===== Material provided =====

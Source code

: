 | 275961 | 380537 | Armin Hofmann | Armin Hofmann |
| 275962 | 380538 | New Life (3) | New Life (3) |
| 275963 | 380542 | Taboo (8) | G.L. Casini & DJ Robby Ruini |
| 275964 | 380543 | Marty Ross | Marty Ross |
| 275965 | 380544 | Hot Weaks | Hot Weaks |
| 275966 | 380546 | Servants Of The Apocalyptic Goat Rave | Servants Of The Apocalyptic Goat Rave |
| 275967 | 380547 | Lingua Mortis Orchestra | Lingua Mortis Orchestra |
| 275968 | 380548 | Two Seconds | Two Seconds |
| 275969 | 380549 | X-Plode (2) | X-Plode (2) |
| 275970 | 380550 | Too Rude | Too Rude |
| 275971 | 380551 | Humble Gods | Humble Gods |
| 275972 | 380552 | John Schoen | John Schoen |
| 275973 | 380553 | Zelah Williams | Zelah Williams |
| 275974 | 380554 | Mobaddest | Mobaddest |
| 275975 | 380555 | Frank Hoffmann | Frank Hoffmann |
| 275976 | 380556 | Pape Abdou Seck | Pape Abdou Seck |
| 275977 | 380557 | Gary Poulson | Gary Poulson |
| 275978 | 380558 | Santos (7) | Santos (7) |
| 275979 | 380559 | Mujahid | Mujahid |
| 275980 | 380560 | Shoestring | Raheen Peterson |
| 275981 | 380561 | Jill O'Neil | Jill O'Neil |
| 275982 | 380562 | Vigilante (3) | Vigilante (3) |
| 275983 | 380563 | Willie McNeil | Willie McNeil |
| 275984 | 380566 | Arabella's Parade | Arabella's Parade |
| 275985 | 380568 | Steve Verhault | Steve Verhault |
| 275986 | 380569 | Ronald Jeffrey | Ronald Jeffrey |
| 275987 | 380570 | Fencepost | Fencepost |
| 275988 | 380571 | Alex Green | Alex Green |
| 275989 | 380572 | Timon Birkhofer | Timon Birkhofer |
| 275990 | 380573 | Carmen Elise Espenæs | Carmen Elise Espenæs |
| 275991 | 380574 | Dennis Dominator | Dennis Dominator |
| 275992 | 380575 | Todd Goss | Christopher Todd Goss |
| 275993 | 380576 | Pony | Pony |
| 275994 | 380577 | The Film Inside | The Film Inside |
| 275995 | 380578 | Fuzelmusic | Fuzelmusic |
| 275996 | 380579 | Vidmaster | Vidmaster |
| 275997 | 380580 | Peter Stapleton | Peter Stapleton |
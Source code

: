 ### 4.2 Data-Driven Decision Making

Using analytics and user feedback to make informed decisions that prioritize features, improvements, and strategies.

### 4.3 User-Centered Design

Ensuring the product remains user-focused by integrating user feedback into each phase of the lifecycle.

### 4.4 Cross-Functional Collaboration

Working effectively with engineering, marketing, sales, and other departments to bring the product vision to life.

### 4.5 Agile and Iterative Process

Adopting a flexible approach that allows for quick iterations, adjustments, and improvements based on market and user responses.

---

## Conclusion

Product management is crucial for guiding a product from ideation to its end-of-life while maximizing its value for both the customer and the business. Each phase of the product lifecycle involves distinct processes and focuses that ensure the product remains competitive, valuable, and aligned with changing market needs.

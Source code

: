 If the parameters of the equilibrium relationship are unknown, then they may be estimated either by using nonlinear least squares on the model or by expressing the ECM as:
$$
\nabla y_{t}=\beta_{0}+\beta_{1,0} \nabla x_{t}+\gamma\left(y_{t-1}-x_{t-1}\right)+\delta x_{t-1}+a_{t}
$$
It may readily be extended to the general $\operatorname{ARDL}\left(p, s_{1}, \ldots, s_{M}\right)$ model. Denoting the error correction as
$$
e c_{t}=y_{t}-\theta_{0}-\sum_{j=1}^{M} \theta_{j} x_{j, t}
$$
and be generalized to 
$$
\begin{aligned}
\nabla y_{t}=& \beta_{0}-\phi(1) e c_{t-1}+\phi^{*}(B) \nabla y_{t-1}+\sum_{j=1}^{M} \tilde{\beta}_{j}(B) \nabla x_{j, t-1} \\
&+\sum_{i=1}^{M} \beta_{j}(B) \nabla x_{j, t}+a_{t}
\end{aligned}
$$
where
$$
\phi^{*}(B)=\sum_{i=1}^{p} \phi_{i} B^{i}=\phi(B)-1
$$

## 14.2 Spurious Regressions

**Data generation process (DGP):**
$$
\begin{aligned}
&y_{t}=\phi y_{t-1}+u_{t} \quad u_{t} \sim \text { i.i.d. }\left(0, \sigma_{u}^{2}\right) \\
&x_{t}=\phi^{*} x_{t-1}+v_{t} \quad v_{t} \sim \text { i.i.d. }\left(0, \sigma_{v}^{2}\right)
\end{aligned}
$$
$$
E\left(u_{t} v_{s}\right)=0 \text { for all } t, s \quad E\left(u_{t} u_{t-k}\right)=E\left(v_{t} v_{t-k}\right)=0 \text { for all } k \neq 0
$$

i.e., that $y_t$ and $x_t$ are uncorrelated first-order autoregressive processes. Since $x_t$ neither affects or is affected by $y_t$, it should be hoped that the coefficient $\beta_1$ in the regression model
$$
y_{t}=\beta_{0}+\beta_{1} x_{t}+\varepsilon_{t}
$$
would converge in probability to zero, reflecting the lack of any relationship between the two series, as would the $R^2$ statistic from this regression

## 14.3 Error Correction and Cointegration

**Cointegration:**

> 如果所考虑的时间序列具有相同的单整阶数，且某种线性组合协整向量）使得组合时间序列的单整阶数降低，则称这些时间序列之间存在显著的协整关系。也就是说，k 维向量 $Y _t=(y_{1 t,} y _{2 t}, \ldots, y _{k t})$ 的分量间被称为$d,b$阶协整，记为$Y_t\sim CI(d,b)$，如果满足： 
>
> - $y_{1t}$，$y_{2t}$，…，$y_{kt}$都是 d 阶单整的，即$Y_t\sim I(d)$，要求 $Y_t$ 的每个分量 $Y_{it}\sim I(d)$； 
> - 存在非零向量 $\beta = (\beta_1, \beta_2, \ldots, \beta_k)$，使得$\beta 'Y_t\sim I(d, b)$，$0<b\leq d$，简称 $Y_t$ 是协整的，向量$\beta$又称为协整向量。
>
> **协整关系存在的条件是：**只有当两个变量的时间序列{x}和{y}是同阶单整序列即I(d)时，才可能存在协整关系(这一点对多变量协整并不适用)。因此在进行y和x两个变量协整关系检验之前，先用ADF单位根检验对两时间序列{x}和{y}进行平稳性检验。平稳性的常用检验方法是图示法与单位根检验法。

=====

# Exercise
Filter the records above for the string "Cointegration" and copy each matching line.

# Reply to the task
## 14.3 Error Correction and Cointegration
**Cointegration:**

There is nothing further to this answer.